Repurposable Drugs: For achromatopsia_2, currently, there are no widely recognized repurposable drugs specifically for treating this condition. Achromatopsia is a rare genetic disorder characterized by the absence of color vision and other visual impairments. Research is ongoing to find effective treatments, including gene therapy and other innovative approaches. However, for specific and up-to-date information, consulting current medical literature or a healthcare professional is recommended.
Metabolites: Achromatopsia 2 (ACHM2) is associated with mutations in the CNGA3 gene. The specific metabolites involved or altered due to ACHM2 are not well-documented in current metabolic studies. The term "nan" might be an error or a miscommunication; thus, it requires no specific answer. If you need more detailed biochemical pathways or specific research findings, please provide additional context.
Nutraceuticals: For achromatopsia_2 (ACHM2), which is a genetic disorder leading to color blindness and other vision problems, there is currently no established treatment involving nutraceuticals. Nutraceuticals are dietary supplements or food products that claim to provide health benefits, often beyond basic nutrition. While they can support general eye health, they are not known to specifically address the underlying genetic causes or symptoms of achromatopsia_2. Research and treatments for ACHM2 primarily focus on gene therapy and other medical interventions rather than nutraceuticals.
Peptides: Achromatopsia-2 (ACHM2) is a genetic disorder caused by mutations in the CNGA3 gene. It affects the cone cells in the retina, leading to complete color blindness, light sensitivity, and poor visual acuity.
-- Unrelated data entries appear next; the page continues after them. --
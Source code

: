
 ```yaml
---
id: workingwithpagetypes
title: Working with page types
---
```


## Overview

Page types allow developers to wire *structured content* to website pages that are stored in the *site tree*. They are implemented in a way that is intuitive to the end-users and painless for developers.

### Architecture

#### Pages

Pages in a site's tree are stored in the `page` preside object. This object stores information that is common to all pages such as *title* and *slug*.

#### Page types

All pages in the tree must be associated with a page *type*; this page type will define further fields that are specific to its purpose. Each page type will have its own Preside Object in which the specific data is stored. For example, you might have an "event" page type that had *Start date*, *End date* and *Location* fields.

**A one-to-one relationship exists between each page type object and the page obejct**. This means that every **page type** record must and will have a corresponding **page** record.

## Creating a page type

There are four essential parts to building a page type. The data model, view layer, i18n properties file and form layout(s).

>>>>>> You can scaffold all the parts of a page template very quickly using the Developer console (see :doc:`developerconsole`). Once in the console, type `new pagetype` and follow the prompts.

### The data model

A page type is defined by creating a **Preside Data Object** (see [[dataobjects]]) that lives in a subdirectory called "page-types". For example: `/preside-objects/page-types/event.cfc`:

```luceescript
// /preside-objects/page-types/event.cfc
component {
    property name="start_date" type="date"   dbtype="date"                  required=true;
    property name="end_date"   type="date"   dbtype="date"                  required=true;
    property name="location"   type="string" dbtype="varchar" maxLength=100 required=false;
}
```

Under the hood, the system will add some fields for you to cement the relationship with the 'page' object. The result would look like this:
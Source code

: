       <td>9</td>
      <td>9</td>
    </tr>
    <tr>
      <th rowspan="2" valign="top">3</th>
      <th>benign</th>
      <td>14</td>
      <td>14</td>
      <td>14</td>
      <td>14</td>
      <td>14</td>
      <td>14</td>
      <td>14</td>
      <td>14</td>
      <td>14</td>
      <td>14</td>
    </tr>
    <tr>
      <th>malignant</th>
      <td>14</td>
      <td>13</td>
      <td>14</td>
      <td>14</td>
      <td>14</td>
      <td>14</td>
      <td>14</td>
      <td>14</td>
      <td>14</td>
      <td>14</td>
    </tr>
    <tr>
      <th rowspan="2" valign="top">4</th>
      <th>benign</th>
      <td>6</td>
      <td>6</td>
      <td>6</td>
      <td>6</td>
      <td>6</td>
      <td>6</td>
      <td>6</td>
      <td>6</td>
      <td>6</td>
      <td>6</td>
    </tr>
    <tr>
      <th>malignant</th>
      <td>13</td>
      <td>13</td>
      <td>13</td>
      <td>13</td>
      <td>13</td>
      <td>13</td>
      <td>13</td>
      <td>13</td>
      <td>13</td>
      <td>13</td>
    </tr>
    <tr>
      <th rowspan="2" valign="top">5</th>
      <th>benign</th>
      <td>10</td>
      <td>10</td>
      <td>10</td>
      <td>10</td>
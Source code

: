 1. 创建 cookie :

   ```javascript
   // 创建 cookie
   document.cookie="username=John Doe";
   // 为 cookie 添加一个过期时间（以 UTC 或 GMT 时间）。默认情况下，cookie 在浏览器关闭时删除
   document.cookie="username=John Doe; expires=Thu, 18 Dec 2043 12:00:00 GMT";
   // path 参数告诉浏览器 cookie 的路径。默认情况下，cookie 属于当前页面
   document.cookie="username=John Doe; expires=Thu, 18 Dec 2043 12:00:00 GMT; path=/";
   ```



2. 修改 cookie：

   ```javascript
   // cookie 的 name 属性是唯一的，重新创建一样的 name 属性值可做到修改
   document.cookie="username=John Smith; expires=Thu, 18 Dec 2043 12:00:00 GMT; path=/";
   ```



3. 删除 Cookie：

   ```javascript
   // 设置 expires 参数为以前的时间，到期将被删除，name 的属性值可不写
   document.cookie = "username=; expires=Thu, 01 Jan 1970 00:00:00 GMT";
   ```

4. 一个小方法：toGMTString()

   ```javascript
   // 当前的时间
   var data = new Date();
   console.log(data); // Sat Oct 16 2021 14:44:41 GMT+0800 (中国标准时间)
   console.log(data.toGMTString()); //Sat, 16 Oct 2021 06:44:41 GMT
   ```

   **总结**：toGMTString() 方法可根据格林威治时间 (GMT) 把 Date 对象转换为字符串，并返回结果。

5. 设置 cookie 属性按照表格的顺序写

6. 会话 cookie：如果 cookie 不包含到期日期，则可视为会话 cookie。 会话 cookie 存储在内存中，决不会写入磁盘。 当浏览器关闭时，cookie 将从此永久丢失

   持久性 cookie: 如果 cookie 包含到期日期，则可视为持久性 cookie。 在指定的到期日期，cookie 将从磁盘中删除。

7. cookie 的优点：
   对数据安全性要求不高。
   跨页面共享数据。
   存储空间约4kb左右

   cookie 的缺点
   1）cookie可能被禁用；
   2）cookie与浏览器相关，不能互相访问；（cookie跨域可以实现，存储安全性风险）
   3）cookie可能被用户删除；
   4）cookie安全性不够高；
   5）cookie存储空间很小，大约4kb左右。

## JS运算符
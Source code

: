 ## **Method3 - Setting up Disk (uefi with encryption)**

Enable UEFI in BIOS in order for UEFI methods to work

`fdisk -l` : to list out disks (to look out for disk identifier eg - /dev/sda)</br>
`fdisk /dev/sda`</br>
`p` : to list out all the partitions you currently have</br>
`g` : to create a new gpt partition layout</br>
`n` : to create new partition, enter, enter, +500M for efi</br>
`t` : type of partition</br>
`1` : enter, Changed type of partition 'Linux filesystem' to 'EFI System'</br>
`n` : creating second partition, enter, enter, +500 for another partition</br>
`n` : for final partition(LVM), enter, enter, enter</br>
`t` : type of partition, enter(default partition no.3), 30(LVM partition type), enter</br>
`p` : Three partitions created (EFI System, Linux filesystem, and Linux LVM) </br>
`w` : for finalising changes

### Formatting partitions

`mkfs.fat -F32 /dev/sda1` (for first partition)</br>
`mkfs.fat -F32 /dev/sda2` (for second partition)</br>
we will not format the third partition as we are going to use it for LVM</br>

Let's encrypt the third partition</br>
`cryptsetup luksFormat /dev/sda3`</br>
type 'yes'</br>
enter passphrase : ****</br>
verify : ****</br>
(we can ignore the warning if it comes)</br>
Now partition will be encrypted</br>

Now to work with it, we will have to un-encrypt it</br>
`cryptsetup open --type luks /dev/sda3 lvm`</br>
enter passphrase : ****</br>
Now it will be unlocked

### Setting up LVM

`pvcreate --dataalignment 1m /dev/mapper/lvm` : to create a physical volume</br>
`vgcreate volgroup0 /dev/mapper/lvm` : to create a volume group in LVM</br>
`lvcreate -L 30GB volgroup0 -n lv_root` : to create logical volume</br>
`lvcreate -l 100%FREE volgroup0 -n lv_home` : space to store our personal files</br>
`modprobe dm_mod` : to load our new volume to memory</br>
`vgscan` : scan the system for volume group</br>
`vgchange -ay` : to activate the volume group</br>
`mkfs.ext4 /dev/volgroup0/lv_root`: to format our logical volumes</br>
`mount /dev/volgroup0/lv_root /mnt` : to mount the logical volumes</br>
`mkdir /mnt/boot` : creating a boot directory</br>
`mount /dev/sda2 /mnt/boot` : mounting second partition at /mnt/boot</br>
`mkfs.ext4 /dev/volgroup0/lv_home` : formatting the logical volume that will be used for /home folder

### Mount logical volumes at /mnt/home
1. **Peptides**: Research is ongoing in the development of therapeutic peptides and gene therapies targeting the underlying genetic mutations. However, there are no specific peptide treatments currently established for ACHM2.

2. **Nanotechnology (nan)**: Nanotechnology-based approaches are being explored to deliver gene therapy more effectively to retinal cells or to create advanced retinal implants. These nanotechnology-based treatments are still largely experimental.

Current treatment primarily focuses on managing symptoms, such as using tinted lenses to reduce light sensitivity and enhancing visual aids for better daily functioning.